The digit to the right of the tens place is a 9

For step 3, since the value of the digit in step 2 is 5 or greater, we round UP. We add one to the 5, so the 5 becomes a 6, and each digit to the right – the 9 – changes to a zero. The final, rounded, result is: 460

Example 2

Round to the nearest thousand:  238,467

First, we’ll underline the digit in the thousands place – it is an 8

The digit to the right of the thousands place is a 4

For step 3, since the value of the digit in step 2 is a 4, we round DOWN. The 8 stays the same and each digit to the right – the 4, 6 and 7 – change to zeros. The final, rounded, result is: 238,000

Example 3

Round to the nearest ten dollars:  \$46.73

First underline the digit in the ten dollars place – it is a 4

The digit to the right of the ten dollars place is a 6

For step 3, since the value of the digit in step 2 is 5 or greater, we round UP. We add one to the 4, making the 4 a 5, and each digit to the right changes to a zero. The final, rounded, result is: \$50.00

Example 4

To re-paint her home, Lori will purchase 18 gallons of paint costing \$27.36 per gallon. What is the best estimate of the total cost of the paint?

1. \$300
2. \$400
3. \$500
4. \$600

To calculate the total cost of 18 gallons of paint given the price of each gallon, we will multiply. We are being asked to find an estimate, not the exact cost. The process, then, is to first round each value given and then use those rounded values to calculate the estimated cost.

Remember: we round FIRST, before multiplying. Rounding after multiplying with the exact numbers defeats the purpose of rounding, which is to make the calculation a bit easier.

And one final note: Like in this example, in the “real world” we are usually not given a place value for rounding. As a rule of thumb, we’ll round according to each number’s highest place value.

So…

18 gallons of paint, rounded to the highest place value of the tens place, is 20.

\$27.36 rounded to the highest place value of the ten dollars place is \$30.00.

We’ll multiply 20 by 30, which is \$600 – answer (4). Therefore, Lori can expect to pay approximately \$600 for the paint she needs.

Example 5

Ben has driven 789 miles of the 1,296 miles he needs to drive to reach his destination.
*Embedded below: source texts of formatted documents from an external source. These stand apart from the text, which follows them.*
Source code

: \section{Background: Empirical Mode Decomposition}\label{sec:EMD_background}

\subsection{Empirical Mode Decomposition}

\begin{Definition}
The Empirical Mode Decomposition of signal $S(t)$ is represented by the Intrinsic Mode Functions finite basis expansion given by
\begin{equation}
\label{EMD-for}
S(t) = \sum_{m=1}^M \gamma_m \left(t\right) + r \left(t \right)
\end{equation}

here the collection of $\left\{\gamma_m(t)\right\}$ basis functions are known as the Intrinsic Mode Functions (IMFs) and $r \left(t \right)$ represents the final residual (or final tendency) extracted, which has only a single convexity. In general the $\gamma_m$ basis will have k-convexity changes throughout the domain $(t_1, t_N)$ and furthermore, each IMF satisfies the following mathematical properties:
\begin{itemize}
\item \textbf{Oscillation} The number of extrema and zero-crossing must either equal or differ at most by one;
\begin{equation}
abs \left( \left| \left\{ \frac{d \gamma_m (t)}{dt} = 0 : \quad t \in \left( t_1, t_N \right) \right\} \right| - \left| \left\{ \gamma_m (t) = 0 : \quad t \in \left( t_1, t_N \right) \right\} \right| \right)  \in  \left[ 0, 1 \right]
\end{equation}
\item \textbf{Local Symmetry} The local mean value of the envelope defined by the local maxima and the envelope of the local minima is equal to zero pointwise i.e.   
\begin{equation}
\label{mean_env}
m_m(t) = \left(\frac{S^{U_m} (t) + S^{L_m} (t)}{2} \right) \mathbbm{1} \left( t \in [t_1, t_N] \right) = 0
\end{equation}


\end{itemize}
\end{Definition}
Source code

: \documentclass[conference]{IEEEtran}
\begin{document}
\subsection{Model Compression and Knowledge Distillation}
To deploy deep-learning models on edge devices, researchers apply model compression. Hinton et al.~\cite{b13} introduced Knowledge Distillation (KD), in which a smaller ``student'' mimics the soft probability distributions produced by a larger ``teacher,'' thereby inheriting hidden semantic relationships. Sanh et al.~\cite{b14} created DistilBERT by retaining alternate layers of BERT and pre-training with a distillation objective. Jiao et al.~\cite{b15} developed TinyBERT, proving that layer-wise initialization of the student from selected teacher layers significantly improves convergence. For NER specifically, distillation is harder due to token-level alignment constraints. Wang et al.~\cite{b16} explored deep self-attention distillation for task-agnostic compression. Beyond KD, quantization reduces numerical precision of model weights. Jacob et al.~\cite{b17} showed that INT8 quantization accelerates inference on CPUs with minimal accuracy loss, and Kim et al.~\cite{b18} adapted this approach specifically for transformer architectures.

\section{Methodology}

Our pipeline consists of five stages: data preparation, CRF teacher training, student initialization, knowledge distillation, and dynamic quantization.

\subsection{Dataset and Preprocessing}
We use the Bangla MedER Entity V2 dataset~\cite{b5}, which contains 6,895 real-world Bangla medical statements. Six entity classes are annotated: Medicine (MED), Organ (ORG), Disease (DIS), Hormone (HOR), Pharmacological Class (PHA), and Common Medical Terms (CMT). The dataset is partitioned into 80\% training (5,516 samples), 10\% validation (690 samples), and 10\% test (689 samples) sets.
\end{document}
What is the best estimate of the number of miles Ben has left to drive?

1. 100 miles
2. 200 miles
3. 500 miles
4. 600 miles

To calculate the number of miles Ben has left to drive we’ll subtract, but before we do so let’s round the values given.

789 miles, rounded to the highest place value of the hundreds place, is 800.

1,296 rounded to the highest place value of the thousands place is 1,000.

Now, we subtract 800 from 1000, which yields an answer of 200 miles – answer (2). Therefore, Ben has approximately 200 miles left to drive.